10/22/1995 2:58:49 PM
Marion wrote a very thoughtful reply to my question of why he finds just
intonation systems easier to explore systematically than equal-temperaments. I
just now finally got a chance to read it.

One of his main points is that temperament introduces ambiguity: If our ears
are presented with an irrational frequency relationship, we are confronted with
a question of how our ears interpret it.

Marion didn't cite this specific example, but I suspect it's an illustration
of this sort of concern: Suppose a 12TET composition plays a diminished seventh
chord, such as a B D F Ab. How will our ears interpret each of the minor thirds
and augmented seconds in that chord? One possibility would be as a 5:6:7:8
chord. There are other possibilities of course, including the subharmonic
equivalent of that chord, or as all of its minor thirds being 6:5s, or a 6:5
atop a 7:6 atop a 6:5.

Each of those possibilities have a distinctly different feeling to our ears.
The 12TET version of that chord, being an approximation of all of them at the
same time, is an ambiguous mishmash of all of those possibilities. It doesn't
present any of those subtly but fascinatingly different sensations very clearly
to our ears. So which sensation our ears will attribute to that chord is hard
to judge.

Marion's conclusion, again if I understood him correctly, is that that sort
of ambiguity complicates a systematic exploration. We're all a lot better off
taking the simple, honest approach: Just way exactly what we mean in the first
place - use the exact pitch relationship. Perhaps later we can deal with the
effects of approximation.

That strikes me as a reasonable view. But let me present another quite
different view.

That view is that when you play a B D F Ab diminished seventh chord in 12TET,
you ARE saying exactly what you mean. If you present our ears with a stack of
ambiguous representations of 6:5, 7:6, or other minor third formulations, our
ears make no attempt to resolve the ambiguity. I have no doubt at all that when
we present these sorts of interval distinction explicitly, our ears attribute
subtle meanings to them. I also have no doubt that tuning systems that preserve
those distinctions are a very valuable area of musical pursuit. But if you
avoid those distinctions, I don't see that our ears make a much effort to CREATE
them. As far as I can tell our ears just view the intervals in that chord just
as a generic m3/A2 pitch relationship, without further detail. Certainly I
doubt if we expend too much effort to create those distinctions over the course
of a fraction of the second that chords often sound in many realistic musical
applications.

And another factor is worth bearing in mind: Our 12TET-oriented culture
presents the illusion that there are no such distinctions, such as between 6:5
and 7:6. So the burden of proof, so to speak, is on us. Our music has to
explicitly motivate its audience to make that distinction. Certainly, as I
believe Marion is pointing out, that can be done more effectively in exact
representation rather than in equal-tempered approximation. But I believe that
there is meaning to music that doesn't even attempt to make those distinctions.

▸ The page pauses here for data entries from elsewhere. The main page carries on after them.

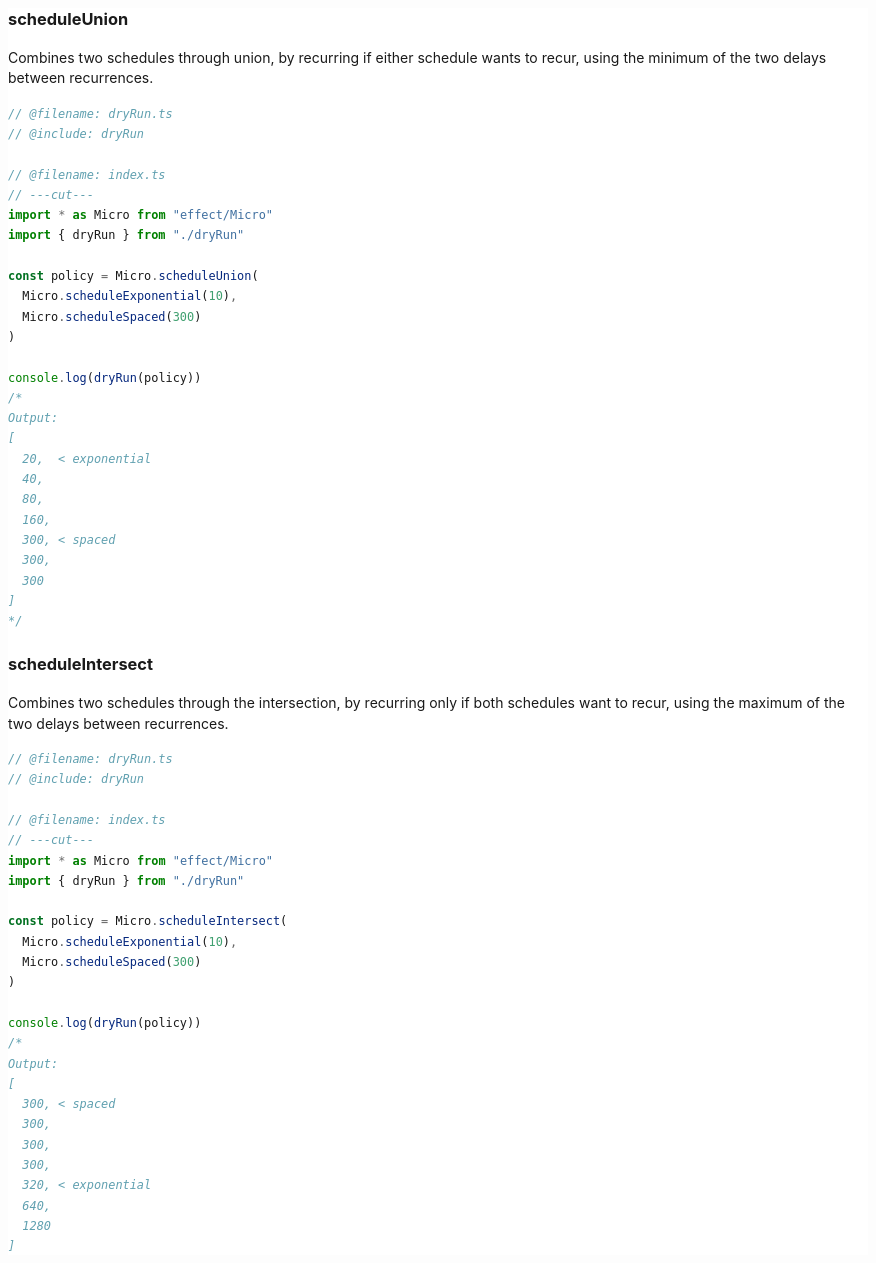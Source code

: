 ### scheduleUnion

Combines two schedules through union, by recurring if either schedule wants to recur, using the minimum of the two delays between recurrences.

```ts twoslash
// @filename: dryRun.ts
// @include: dryRun

// @filename: index.ts
// ---cut---
import * as Micro from "effect/Micro"
import { dryRun } from "./dryRun"

const policy = Micro.scheduleUnion(
  Micro.scheduleExponential(10),
  Micro.scheduleSpaced(300)
)

console.log(dryRun(policy))
/*
Output:
[
  20,  < exponential
  40,
  80,
  160,
  300, < spaced
  300,
  300
]
*/
```

### scheduleIntersect

Combines two schedules through the intersection, by recurring only if both schedules want to recur, using the maximum of the two delays between recurrences.

```ts twoslash
// @filename: dryRun.ts
// @include: dryRun

// @filename: index.ts
// ---cut---
import * as Micro from "effect/Micro"
import { dryRun } from "./dryRun"

const policy = Micro.scheduleIntersect(
  Micro.scheduleExponential(10),
  Micro.scheduleSpaced(300)
)

console.log(dryRun(policy))
/*
Output:
[
  300, < spaced
  300,
  300,
  300,
  320, < exponential
  640,
  1280
]
```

Meanwhile, there are certainly many clearly meaningful ways to group equal
temperaments for systematic exploration. And these ambiguities are often at the
root of the meaningfulness of classifications. For example, the "normal"
resolution of B D F Ab, is to have the B go up to C, the F go down the E, and
the Ab go down to G. In the 1800s especially, a popular technique was to
suddenly reinterpret B D F Ab into B D F G#. In that nomenclature the expected
resolution is to have the G# go up to an A, the D go down to a C#, and the F go
down to E. This is one kind of "tritone substitution". Because of the
nondistinct, ambiguous, equal distribution of the notes in that chord, you can
quickly but seamlessly - almost mysteriously - modulate from the key of C Major
to the somewhat remote key of A Major. Or similarly to the much more remote key
of F# major.

Because of this ambiguity then, any equal-temperament of a multiple of four
steps per octave has the potential to be able to achieve this surprising and
musically useful effect. And there are other useful bases for systematizing
equal temperaments, like multiples of five or seven, or tunings that have
traditional-sounding major scales, and so forth.

So, the distinction between whether just-intonation systems are easier to
systematically explore than equal-temperaments, probably boils down to what
sorts of musical effects you want to explore and thus interpret the results. I
suppose that's not terribly surprising, is it? If you're interested in
exploring the exciting distinctions between the septimal sensations of intervals
like 7:6 and 7:4 and their 5- or 11-limit counterparts, then you're best off
using those intervals in their most precise form. But if you're interested in
exploring surprising contrapuntal effects that simplified, ambiguous
representations of chords make possible, then you're probably better off
thinking in terms of temperaments.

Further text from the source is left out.